Why have I never noticed before that Google is really “Go, Ogle” – meaning “Go, stare at impertinently”?

In this context, the following report by Andrew Orlowski in yesterday’s The Register makes interesting reading:

“Google’s roving Street View spycam may blur your face, but it’s got your number. The Street View service is under fire in Germany for scanning private WLAN networks, and recording users’ unique Mac (Media Access Control) addresses, as the car trundles along. Germany’s Federal Commissioner for Data Protection Peter Schaar says he’s “horrified” by the discovery. “I am appalled… I call upon Google to delete previously unlawfully collected personal data on the wireless network immediately and stop the rides for Street View,” according to German broadcaster ARD. Spooks have long desired the ability to cross reference the Mac address of a user’s connection with their real identity and virtual identity, such as their Gmail or Facebook account. Other companies have logged broadcasting WLAN networks and published the information. By contrast Google has not published the WLAN map, or Street View in Germany; Google hopes to launch the service by the end of the year. But Google’s uniquely cavalier approach to privacy, and its potential ability to cross reference the information raises additional concerns. Google CEO Eric Schmidt recently said internet users shouldn’t worry about privacy unless they have something to hide. And when there’s nowhere left to hide…?”.

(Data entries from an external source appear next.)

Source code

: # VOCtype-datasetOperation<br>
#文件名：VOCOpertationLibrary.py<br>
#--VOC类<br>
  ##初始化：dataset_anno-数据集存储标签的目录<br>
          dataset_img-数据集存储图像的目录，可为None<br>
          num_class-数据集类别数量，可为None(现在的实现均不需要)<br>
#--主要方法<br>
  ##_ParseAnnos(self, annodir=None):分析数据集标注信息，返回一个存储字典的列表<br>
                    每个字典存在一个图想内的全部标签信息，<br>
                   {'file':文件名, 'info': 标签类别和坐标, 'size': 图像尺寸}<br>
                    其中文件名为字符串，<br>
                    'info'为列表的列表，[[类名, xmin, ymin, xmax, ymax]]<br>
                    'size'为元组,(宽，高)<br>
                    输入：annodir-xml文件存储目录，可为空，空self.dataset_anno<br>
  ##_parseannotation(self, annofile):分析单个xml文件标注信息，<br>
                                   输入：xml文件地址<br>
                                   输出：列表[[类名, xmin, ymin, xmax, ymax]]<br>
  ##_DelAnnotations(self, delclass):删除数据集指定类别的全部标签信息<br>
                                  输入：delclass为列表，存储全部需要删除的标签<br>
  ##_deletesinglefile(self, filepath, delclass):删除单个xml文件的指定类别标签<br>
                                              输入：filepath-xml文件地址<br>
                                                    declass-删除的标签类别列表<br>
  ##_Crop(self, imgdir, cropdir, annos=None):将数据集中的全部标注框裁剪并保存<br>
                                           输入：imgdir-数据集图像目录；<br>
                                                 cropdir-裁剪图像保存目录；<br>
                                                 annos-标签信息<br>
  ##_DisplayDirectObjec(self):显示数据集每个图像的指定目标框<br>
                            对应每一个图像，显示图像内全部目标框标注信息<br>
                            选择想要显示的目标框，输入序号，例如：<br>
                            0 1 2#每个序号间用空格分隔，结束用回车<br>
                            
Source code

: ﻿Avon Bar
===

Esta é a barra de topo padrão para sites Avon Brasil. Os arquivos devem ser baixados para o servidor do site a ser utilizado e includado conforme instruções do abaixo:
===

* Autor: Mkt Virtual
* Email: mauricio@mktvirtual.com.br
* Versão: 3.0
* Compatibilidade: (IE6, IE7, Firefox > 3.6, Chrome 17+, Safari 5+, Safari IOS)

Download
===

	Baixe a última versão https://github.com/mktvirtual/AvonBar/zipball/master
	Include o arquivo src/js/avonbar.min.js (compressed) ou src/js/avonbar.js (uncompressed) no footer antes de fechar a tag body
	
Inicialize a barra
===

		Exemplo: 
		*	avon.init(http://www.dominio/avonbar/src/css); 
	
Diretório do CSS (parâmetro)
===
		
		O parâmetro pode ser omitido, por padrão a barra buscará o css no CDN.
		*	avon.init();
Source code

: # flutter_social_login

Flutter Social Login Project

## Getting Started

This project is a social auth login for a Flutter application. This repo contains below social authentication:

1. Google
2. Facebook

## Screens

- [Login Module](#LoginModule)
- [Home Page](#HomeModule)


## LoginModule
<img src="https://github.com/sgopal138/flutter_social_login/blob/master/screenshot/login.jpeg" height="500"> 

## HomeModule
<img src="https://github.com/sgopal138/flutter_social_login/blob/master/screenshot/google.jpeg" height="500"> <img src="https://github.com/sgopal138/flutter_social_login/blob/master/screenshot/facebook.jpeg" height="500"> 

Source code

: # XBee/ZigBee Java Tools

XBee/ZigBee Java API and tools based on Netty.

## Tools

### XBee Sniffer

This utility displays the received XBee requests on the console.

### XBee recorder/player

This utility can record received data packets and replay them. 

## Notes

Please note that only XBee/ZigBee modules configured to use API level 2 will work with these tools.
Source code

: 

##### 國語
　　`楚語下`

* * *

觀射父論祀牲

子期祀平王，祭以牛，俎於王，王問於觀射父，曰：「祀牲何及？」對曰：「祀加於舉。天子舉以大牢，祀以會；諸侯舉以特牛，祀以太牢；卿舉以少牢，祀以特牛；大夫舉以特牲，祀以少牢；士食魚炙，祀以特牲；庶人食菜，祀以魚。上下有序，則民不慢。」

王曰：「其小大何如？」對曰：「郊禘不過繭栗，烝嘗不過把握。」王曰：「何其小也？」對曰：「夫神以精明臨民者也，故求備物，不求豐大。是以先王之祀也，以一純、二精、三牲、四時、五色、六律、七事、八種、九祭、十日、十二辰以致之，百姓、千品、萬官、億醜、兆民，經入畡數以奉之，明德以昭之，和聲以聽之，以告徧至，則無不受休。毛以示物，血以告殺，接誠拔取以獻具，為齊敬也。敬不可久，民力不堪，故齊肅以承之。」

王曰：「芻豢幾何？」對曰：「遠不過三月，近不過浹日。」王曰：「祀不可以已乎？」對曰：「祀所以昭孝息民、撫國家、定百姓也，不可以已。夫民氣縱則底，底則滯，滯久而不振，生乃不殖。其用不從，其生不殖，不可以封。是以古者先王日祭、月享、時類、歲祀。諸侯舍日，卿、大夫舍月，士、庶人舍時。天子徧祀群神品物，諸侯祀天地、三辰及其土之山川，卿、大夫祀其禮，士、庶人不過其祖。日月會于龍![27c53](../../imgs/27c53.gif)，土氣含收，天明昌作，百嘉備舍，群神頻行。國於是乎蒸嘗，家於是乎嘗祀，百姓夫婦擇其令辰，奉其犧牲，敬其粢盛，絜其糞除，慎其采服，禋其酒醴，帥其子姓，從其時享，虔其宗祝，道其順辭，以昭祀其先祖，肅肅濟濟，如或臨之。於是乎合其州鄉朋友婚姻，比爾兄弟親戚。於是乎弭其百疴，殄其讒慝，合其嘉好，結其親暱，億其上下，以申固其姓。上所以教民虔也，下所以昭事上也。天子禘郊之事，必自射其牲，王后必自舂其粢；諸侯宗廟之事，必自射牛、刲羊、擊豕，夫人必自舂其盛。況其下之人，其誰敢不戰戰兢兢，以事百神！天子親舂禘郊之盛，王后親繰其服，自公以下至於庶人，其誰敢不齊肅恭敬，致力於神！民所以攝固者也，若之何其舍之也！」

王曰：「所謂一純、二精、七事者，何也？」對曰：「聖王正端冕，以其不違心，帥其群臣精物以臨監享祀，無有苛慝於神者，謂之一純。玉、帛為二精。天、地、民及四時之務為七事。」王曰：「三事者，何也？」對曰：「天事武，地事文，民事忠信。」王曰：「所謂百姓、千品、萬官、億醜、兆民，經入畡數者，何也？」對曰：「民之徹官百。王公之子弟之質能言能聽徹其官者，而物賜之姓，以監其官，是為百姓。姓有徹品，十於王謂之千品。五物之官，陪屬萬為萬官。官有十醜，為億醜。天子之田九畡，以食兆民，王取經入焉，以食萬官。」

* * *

I have cautioned elsewhere about the implications of Google’s approach to digital information, and the enormous power that this gives the company.  This is yet another example of the lack of transparency, and the secrecy underlying Google’s approach to accessing information about individuals. It may well not be illegal for Google to access Mac addresses – but if the above report is true it raises fundamental questions about Google’s approach to ethics.

I have for a long time refused to have a Gmail account – and try to ensure that they have as little of my data as possible.  Perhaps the time has come for us to launch a global campaign to boycott Google?  How much ogling can we all stand? The trouble is that their search engine is really quite good!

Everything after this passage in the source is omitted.